Schools

Coachella Valley High Students, Alumni, Officials Extoll Pride in Arab Mascot

Coachella Valley High students, alumni and officials extolled pride Friday night in their school's Arab mascot, which recently drew criticism from the American-Arab Anti-Discrimination Committee in Washington, D.C.

About 100 people took part in a special meeting of the school district board Nov. 15 in Coachella Valley High's gymnasium, which is adorned with Arabs sports championship banners dating from the 1930s.

"We decided we wanted to have time for our public to talk about the issues surrounding the mascot," Dr. Darryl Adams, Coachella Valley Unified School District's superintendent, told Patch before the meeting started.

"The name is no longer an issue," Adams said. "We're going to keep our name. But there are some attributes of our mascot that the ADC, the organization that brought this forward, they seem to think it's offensive to them.

"They wanted to discuss it," Adams said. "We're open to discussing it. We wanted to have an opportunity to discuss it with our students and alumni and stakeholders first."

The gathering was an informational meeting at which no action was taken. No one from the American-Arab Anti-Discrimination Committee attended, but Abed Ayoub, director of legal and policy affairs for the ADC, told Patch he intends to visit Coachella Valley High next week.

Speakers at the meeting included Richard Ramirez, a Coachella Valley High graduate, teacher, and alumni president.

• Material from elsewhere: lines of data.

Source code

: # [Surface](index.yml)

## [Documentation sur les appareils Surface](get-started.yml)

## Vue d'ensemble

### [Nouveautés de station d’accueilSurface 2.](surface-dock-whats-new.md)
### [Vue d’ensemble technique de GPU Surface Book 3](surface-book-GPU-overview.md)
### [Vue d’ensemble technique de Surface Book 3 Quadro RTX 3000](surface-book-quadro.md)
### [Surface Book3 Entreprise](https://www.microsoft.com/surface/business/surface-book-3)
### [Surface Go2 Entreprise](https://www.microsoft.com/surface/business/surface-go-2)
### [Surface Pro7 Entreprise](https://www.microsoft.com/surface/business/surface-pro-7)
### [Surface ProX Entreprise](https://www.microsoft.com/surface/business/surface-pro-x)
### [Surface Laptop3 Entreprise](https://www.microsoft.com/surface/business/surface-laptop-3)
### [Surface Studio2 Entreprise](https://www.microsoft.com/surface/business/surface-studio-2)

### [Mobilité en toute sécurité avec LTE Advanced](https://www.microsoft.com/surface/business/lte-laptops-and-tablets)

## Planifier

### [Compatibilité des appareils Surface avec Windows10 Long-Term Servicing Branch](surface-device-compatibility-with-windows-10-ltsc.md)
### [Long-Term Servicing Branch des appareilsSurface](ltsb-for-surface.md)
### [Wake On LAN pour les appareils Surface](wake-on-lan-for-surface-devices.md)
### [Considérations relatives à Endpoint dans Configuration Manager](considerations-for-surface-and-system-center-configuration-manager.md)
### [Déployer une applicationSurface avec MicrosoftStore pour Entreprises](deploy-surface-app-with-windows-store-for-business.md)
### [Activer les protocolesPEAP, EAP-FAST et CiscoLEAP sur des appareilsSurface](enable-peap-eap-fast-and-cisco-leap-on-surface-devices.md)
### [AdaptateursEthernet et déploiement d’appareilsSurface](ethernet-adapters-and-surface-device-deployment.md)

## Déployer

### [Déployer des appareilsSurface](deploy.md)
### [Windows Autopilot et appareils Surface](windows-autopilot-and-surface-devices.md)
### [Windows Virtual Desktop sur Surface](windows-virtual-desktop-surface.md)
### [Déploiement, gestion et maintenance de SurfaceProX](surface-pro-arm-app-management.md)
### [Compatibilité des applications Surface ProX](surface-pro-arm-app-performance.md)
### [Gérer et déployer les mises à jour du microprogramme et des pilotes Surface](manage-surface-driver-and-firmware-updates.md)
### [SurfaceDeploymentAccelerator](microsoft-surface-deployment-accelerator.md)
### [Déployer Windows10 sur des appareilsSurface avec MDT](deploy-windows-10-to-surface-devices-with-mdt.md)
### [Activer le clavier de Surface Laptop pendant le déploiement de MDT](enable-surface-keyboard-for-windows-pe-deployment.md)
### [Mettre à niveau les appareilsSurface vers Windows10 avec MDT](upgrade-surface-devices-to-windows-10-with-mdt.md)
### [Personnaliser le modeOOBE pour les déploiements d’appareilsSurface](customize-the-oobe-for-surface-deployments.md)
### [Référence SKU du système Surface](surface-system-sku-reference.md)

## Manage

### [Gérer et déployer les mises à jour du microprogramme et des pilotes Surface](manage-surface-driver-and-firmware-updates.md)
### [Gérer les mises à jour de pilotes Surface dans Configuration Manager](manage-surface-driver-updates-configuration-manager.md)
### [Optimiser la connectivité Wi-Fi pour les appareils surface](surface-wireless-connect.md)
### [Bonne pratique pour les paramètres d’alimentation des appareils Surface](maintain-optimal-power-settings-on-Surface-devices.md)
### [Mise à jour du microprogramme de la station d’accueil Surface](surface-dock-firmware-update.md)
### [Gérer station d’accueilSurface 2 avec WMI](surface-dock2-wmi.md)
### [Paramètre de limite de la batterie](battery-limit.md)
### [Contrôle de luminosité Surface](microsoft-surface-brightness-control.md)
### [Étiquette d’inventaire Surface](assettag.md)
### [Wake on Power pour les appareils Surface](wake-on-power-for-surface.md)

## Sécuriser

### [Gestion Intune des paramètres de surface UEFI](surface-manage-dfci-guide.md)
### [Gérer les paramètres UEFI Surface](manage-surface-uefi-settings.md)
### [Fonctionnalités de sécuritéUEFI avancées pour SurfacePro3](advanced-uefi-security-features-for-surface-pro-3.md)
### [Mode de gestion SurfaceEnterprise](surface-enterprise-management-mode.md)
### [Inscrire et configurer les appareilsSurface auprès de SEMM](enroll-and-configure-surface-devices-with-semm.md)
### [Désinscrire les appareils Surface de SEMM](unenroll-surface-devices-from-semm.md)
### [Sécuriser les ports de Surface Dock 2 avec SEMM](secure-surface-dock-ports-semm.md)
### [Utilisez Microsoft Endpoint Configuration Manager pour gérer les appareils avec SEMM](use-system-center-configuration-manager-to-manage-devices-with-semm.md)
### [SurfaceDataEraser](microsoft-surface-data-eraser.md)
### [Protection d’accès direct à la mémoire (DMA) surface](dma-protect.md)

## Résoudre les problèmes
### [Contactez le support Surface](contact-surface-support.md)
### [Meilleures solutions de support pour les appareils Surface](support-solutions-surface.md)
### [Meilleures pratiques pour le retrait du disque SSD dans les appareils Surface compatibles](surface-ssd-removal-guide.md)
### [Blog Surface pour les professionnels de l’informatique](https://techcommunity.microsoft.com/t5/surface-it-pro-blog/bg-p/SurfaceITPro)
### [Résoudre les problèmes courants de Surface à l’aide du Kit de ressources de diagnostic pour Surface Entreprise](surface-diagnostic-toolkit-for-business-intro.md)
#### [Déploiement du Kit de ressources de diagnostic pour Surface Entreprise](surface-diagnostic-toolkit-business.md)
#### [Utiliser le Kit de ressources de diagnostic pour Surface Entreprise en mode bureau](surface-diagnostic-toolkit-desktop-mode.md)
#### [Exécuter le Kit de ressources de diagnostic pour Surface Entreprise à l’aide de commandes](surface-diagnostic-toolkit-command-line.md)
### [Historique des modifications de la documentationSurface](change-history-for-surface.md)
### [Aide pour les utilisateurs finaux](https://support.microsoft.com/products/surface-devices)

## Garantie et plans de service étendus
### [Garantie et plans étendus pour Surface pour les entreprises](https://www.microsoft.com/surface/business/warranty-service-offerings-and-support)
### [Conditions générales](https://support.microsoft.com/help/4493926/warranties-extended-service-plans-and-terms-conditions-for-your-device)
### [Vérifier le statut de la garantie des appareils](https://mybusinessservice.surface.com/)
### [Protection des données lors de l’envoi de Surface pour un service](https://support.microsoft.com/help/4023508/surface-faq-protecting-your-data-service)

"It's a pleasure to come here tonight, especially on something that means so much to all of us that have Arab pride," Ramirez said. "I want to thank you all for the way you've handled this problem. I call it a problem because sometimes we take things for granted.

"However, when I think back over the 40 years I was here as a teacher, the four years I was here as a student, and since 2008 I've been president of the alumni association, our whole goal has always been to maintain the highest standard for our Arab and the Arab pride we all have had here at CV High School. . . . 

"I know that I only have three minutes and I will simply say, that in the beginning in the 1920s when they had the first Date Festival, after receiving the date shoots from Iraq and the Middle East, they said it wasn't going to work.

"Well guess what? Multimillion dollar operation going on in our valley called the date industry. And in 1921 . . .  at the Date Festival, all the people in the community dressed up in Arabian garb. If you dressed up in Arabian costume you got in free to the Date Festival. So everybody was dressing up like an Arab."

People in the gym burst into applause.

"And as we grew so did the Date Festival and the National Date Festival. In result they built that beautiful state's fair, they had the Arabian Nights Pageant, they had Queen Scheherazade.

"Now none of that was to be demeaning to the Arab culture in the Middle East. It was a matter of pride, that 'Look what we've done with your industry here in our Coachella Valley' and now producing 95 percent of the dates in the United States right here in our beautiful little valley. It is just an unbelievable thing that has happened.

"The first time that an athletic team was called the Arabs was on October the 16th, 1931, when the Arabs were playing Hemet High School. We were called the Nomads also because we didn't have a football field, so we traveled everywhere.

"But on that particular occasion the writer wrote 'The Galloping Arabs soared through the field to record their 12 to 6 victory over Hemet High School.' The Galloping Arabs. Thereafter it stuck and here we are almost a hundred years later, it's still with us.

"As for the face of the Arabs, it's changed before, and we can tweak it again, and make changes that would be acceptable to our Arab brothers in the Middle East and the United States."

After the Friday night meeting, the Coachella Valley Unified School District issued a statement announcing Ayoub's visit, and plans for a press conference at CVUSD headquarters at 2:30 p.m. Tuesday Nov. 19.

The school district said Ayoub's visit will include time with staff, students, alumni, and local leaders.